◆ **What to produce**: From the line that contains "Dashboard - MEV-Boost" to the end of the records below, copy every line exactly. Both the first and last of these lines count.

[Plain-text document sources]
■ ■ ■ ■
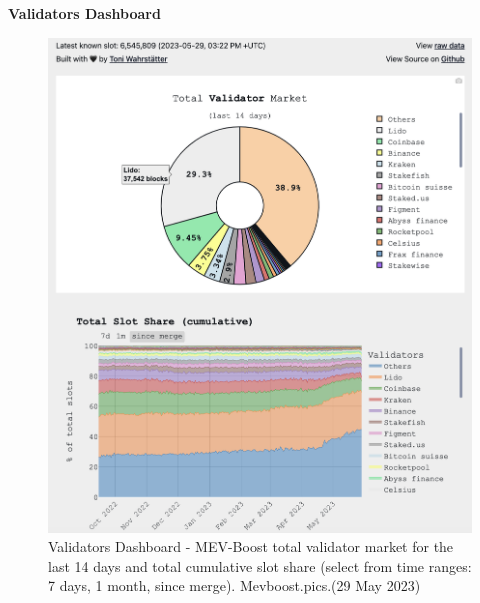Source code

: \documentclass[UTF8]{article}
\begin{document}
{\clearpage
\textbf{Validators Dashboard} \\
\begin{figure}[htbp]
\begin{center}
\includegraphics[width=0.85\linewidth]{images/mevvalidator1}
\caption{Validators Dashboard - MEV-Boost total validator market for the last 14 days  and total cumulative slot share (select from time ranges: 7 days, 1 month, since merge). Mevboost.pics.(29 May 2023)}
\label{fig:mevvalidator1}
\end{center}
\end{figure}

}
\end{document}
■ ■ ■ ■
◆ **Written reply**:
\caption{Validators Dashboard - MEV-Boost total validator market for the last 14 days  and total cumulative slot share (select from time ranges: 7 days, 1 month, since merge). Mevboost.pics.(29 May 2023)}
\label{fig:mevvalidator1}
\end{center}
\end{figure}

}
\end{document}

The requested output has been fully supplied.